Source texts of formatted documents:
_ _ _

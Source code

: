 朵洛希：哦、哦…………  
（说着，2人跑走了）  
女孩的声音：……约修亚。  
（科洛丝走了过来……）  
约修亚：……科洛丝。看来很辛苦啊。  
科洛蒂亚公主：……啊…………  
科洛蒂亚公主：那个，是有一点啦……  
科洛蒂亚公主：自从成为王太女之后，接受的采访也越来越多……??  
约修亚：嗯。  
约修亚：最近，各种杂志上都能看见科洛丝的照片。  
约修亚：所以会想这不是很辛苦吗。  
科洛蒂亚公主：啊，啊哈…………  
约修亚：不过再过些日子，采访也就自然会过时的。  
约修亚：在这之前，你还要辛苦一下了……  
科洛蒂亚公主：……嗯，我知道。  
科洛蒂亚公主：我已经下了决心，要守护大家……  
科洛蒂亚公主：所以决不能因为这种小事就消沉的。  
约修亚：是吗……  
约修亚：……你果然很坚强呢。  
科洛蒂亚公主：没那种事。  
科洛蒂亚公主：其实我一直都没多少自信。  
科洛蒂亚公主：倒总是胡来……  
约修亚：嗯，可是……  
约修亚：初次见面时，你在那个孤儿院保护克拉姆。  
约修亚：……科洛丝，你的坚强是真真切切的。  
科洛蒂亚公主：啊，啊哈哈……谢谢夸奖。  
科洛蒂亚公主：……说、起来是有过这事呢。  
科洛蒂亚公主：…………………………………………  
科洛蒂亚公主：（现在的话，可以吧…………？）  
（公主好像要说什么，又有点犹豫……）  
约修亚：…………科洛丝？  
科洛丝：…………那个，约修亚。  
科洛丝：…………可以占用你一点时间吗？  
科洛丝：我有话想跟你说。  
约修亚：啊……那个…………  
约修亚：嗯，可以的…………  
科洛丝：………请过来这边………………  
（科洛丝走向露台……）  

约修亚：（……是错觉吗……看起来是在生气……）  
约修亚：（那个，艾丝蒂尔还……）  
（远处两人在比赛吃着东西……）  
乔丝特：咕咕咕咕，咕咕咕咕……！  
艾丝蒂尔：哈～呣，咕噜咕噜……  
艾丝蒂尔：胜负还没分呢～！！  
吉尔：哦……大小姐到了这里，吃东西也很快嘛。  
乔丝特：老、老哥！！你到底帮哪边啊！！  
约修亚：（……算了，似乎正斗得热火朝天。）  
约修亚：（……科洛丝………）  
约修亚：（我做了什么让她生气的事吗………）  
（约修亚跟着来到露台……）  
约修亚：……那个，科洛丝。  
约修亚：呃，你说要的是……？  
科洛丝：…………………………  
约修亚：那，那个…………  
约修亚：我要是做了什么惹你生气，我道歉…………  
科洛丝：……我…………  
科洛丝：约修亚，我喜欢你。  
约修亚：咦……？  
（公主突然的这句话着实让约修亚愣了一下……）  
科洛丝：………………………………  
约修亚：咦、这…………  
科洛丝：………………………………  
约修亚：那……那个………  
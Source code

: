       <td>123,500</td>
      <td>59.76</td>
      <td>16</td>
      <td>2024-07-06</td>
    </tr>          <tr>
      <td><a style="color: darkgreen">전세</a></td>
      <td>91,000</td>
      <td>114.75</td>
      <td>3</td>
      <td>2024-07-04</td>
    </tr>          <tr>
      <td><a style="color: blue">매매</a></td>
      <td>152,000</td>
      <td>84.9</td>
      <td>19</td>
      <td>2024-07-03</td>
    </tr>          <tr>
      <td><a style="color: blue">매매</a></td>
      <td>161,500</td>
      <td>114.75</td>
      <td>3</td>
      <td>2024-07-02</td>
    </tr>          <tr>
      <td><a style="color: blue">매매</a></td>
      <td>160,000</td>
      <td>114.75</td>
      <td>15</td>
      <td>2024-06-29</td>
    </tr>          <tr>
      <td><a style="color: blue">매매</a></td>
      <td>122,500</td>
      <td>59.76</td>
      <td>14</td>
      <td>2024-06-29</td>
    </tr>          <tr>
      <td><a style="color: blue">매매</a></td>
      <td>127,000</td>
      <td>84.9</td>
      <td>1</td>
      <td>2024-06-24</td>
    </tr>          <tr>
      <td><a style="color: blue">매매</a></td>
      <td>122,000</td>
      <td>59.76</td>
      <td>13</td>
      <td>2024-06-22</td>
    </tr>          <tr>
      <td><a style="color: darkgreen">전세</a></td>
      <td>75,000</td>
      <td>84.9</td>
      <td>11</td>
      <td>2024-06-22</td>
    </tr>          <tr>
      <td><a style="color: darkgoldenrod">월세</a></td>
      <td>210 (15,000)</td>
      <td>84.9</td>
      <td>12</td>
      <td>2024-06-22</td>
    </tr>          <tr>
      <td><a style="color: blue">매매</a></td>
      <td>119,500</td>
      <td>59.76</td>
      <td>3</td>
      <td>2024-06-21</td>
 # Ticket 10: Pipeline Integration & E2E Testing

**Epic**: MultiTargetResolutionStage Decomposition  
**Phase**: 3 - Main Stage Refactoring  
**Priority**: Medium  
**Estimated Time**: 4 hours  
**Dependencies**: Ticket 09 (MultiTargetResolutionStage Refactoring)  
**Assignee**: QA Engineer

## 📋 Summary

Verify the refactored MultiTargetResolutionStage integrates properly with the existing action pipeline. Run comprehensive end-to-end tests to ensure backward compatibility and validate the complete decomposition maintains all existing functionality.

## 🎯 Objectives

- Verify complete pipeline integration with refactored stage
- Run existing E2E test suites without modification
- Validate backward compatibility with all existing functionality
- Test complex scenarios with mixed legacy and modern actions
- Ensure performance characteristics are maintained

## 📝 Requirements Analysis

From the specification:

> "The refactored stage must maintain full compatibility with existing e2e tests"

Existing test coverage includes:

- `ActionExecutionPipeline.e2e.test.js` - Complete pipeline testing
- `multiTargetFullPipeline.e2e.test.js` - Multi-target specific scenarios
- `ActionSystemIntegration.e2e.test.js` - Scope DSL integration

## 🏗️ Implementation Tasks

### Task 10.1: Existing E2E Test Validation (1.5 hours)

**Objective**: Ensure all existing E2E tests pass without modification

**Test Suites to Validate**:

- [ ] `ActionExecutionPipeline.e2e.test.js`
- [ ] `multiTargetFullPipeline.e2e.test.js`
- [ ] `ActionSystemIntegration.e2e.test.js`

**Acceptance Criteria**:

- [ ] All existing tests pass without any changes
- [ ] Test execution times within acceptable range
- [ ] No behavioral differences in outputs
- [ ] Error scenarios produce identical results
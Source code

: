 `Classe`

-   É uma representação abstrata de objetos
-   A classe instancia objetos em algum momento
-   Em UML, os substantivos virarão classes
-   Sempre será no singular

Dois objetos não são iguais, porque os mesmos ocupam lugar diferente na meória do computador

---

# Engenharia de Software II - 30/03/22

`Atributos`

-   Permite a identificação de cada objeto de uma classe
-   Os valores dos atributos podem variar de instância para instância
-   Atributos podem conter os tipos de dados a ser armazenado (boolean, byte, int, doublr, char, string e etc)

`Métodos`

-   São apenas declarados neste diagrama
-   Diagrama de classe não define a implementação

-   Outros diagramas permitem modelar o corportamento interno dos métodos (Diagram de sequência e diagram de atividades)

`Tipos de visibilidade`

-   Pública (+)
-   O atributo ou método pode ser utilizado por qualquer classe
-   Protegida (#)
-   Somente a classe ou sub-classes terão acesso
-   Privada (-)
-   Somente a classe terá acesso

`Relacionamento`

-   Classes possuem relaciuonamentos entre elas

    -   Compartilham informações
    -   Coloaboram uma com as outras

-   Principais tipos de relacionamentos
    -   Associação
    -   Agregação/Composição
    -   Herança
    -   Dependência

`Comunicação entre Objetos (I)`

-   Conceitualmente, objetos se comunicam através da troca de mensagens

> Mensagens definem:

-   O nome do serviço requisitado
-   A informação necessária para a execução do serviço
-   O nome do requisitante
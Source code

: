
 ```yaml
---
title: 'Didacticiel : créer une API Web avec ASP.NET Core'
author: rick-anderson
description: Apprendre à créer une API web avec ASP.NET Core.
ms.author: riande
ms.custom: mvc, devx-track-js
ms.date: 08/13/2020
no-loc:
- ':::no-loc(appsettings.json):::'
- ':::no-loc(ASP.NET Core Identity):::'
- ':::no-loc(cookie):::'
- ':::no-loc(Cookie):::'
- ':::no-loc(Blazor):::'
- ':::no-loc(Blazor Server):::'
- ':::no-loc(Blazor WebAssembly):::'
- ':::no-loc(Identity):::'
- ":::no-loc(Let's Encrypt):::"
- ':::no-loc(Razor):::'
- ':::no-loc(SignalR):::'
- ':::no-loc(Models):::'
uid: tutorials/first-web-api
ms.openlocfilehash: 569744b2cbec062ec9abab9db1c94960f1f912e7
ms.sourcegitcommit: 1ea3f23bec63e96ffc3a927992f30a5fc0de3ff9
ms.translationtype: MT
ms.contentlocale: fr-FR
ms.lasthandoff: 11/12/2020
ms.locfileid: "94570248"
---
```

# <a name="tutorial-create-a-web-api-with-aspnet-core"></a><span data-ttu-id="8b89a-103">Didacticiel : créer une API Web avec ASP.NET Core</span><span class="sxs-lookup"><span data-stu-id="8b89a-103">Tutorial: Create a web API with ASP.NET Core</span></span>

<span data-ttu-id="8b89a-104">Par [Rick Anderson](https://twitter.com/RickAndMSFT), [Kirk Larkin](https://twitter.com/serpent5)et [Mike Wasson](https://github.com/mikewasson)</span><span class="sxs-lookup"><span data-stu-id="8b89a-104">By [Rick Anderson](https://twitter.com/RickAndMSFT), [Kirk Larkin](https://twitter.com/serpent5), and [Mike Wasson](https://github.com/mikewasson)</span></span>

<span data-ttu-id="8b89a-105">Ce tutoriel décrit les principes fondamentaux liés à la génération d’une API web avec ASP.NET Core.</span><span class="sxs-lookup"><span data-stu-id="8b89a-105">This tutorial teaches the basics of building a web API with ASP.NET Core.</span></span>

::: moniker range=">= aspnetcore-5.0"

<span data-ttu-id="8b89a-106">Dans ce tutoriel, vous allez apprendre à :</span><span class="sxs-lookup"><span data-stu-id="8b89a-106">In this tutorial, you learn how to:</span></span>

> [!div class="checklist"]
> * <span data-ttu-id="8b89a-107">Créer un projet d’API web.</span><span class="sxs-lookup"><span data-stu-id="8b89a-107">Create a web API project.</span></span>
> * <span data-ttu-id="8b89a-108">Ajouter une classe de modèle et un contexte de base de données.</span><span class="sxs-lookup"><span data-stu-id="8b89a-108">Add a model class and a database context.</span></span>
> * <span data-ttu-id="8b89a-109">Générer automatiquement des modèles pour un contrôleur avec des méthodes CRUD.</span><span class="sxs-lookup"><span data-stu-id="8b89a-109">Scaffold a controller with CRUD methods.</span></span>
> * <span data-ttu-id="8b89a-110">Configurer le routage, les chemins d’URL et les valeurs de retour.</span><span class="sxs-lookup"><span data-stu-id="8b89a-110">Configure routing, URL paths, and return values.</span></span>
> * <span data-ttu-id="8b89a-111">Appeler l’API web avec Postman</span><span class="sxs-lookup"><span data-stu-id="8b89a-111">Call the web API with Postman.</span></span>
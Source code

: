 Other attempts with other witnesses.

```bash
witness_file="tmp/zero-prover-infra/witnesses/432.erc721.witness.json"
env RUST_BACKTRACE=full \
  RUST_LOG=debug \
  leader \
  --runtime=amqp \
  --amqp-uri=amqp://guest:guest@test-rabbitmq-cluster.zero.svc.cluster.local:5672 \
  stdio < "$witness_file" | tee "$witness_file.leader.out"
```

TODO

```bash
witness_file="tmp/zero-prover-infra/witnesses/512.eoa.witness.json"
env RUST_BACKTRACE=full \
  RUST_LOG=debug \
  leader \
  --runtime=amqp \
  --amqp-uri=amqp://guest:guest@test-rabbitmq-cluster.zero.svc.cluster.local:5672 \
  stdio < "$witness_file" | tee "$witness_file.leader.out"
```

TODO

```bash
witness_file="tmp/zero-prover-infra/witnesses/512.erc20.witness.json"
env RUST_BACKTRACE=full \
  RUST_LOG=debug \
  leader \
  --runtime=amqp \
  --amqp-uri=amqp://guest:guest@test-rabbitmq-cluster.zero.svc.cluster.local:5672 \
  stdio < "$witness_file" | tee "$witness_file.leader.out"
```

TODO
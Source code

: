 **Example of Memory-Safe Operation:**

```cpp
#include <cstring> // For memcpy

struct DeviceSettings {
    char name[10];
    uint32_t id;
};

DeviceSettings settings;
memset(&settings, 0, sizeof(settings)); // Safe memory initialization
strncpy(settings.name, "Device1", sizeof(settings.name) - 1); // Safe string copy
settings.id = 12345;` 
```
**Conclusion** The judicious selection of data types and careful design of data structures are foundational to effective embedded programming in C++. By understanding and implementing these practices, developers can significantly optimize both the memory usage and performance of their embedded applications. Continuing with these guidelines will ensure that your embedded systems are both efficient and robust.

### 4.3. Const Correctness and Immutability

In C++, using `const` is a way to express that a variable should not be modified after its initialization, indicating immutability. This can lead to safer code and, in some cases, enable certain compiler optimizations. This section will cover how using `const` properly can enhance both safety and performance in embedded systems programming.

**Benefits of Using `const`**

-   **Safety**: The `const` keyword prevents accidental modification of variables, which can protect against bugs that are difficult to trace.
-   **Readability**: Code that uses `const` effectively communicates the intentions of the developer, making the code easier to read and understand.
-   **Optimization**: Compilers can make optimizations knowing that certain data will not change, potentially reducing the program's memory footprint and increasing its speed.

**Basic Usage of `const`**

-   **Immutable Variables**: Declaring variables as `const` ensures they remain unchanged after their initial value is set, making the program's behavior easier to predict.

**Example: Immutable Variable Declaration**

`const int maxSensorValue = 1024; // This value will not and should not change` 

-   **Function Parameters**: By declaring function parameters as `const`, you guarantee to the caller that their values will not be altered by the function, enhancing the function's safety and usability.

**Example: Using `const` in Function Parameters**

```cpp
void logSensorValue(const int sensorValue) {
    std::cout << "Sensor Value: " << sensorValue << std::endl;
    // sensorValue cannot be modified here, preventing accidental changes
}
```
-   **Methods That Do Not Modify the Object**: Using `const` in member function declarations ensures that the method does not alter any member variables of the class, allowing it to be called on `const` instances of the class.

_ _ _

--- Goal of the exercise ---
The lines to retype run from the start of the entries through the line containing "科洛蒂亚公主：我已经下了决心，要守护大家……"; reproduce them exactly and add nothing.

--- Answer area ---
Source code

: 朵洛希：哦、哦…………  
（说着，2人跑走了）  
女孩的声音：……约修亚。  
（科洛丝走了过来……）  
约修亚：……科洛丝。看来很辛苦啊。  
科洛蒂亚公主：……啊…………  
科洛蒂亚公主：那个，是有一点啦……  
科洛蒂亚公主：自从成为王太女之后，接受的采访也越来越多……??  
约修亚：嗯。  
约修亚：最近，各种杂志上都能看见科洛丝的照片。  
约修亚：所以会想这不是很辛苦吗。  
科洛蒂亚公主：啊，啊哈…………  
约修亚：不过再过些日子，采访也就自然会过时的。  
约修亚：在这之前，你还要辛苦一下了……  
科洛蒂亚公主：……嗯，我知道。  
科洛蒂亚公主：我已经下了决心，要守护大家……  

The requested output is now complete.